WHAT THE TASK REQUIRES: Track down every line below that holds "authentication" and copy it.

Recorded data:
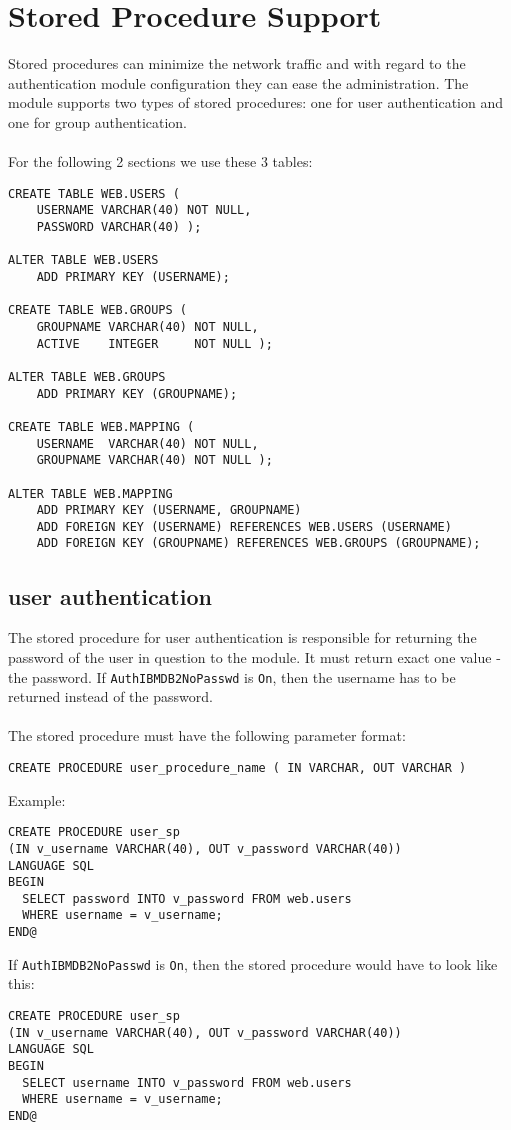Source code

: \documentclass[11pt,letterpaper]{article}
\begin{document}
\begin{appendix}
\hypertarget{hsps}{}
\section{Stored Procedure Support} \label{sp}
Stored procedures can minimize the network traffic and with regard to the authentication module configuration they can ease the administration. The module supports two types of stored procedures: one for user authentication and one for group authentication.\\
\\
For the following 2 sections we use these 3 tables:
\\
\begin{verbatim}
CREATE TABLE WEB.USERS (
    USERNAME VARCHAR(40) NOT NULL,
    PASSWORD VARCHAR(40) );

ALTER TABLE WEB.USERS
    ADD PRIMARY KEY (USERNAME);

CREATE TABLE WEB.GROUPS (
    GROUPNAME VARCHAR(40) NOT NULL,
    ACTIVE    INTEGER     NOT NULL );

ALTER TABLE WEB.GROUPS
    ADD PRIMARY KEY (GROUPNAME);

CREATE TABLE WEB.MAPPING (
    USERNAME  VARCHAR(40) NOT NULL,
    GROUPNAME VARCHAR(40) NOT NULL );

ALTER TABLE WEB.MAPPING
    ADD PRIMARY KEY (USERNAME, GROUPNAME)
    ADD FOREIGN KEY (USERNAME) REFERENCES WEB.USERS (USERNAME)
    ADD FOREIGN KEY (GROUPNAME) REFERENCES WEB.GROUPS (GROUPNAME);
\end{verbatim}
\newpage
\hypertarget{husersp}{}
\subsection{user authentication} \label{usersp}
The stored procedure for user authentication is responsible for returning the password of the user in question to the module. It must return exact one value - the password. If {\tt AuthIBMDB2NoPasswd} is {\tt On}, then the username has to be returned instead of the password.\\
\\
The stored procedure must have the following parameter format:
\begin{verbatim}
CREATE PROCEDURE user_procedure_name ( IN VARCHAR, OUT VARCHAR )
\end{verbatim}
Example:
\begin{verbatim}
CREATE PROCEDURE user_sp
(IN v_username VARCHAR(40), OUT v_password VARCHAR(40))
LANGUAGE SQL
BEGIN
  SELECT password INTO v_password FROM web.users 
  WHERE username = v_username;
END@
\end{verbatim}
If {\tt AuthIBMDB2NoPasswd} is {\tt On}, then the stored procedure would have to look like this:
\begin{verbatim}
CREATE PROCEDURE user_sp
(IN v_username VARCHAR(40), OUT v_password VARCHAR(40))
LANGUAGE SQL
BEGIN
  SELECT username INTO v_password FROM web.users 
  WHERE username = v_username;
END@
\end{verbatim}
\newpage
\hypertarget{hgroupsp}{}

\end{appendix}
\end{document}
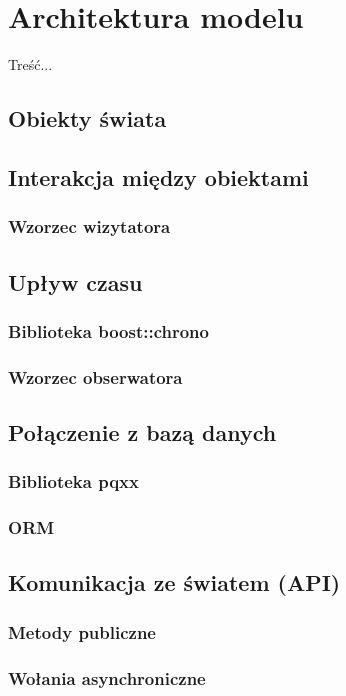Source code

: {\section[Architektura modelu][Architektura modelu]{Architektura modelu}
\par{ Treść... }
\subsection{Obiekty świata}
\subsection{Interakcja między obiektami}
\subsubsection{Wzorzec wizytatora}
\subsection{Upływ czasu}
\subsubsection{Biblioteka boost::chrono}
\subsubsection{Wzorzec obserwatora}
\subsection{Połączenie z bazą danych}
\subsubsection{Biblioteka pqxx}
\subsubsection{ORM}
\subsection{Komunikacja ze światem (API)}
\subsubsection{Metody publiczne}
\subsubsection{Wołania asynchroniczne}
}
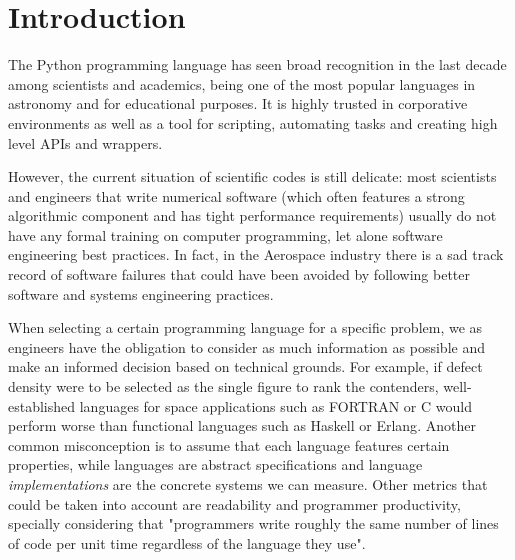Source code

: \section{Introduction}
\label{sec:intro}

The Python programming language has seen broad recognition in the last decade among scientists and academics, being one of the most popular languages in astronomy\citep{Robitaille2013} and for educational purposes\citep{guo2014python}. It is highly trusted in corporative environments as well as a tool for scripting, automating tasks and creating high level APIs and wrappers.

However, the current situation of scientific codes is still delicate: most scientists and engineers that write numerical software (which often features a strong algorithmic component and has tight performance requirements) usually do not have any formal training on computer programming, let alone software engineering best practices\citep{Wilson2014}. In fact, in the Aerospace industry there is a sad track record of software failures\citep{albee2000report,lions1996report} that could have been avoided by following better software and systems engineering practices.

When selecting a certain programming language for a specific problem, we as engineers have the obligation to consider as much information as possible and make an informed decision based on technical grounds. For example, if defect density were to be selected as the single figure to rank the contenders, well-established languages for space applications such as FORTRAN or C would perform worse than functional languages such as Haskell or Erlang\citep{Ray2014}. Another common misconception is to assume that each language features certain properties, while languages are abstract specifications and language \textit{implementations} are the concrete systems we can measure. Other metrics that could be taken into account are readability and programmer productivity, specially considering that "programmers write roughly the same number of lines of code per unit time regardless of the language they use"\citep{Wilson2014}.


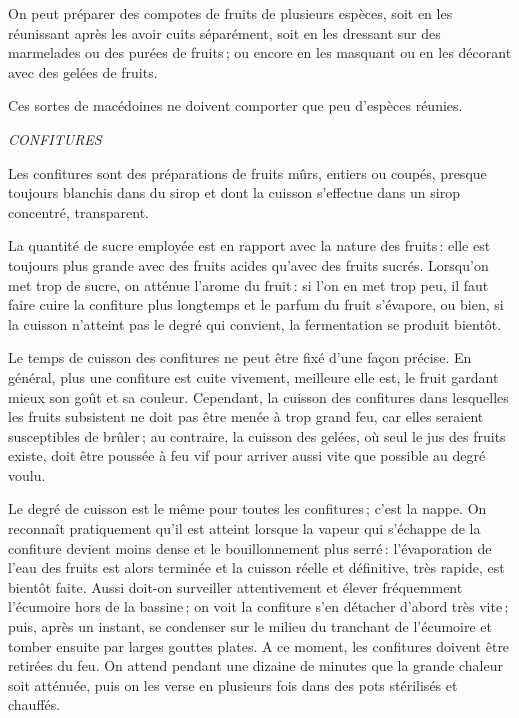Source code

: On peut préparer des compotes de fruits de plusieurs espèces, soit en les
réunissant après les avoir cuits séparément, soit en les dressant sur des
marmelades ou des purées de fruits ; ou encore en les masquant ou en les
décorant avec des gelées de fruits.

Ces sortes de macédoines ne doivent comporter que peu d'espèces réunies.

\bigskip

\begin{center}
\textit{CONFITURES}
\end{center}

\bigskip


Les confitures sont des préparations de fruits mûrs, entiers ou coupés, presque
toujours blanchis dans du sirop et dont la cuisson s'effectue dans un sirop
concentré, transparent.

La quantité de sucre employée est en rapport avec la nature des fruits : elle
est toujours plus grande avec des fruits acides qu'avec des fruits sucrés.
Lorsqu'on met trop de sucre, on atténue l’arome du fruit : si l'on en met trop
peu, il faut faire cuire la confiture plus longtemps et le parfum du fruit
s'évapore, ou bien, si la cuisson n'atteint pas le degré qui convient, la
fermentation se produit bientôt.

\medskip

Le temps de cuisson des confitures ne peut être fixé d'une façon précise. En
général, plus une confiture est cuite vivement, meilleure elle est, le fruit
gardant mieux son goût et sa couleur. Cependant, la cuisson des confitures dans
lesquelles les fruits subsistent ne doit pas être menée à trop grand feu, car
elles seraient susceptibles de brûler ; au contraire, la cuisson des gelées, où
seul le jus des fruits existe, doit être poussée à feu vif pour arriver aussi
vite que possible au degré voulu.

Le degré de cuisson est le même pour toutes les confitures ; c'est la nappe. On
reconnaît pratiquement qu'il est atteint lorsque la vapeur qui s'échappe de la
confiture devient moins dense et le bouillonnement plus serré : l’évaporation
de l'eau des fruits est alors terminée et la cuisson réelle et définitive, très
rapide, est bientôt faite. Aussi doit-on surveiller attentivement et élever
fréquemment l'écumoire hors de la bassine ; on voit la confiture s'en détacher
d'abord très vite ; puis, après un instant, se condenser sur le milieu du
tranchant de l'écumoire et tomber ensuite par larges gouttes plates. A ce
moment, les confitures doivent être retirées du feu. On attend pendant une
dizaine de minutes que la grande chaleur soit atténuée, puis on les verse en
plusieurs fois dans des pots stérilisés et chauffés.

RESPONSE TO THIS TASK:
Stored procedures can minimize the network traffic and with regard to the authentication module configuration they can ease the administration. The module supports two types of stored procedures: one for user authentication and one for group authentication.\\
\subsection{user authentication} \label{usersp}
The stored procedure for user authentication is responsible for returning the password of the user in question to the module. It must return exact one value - the password. If {\tt AuthIBMDB2NoPasswd} is {\tt On}, then the username has to be returned instead of the password.\\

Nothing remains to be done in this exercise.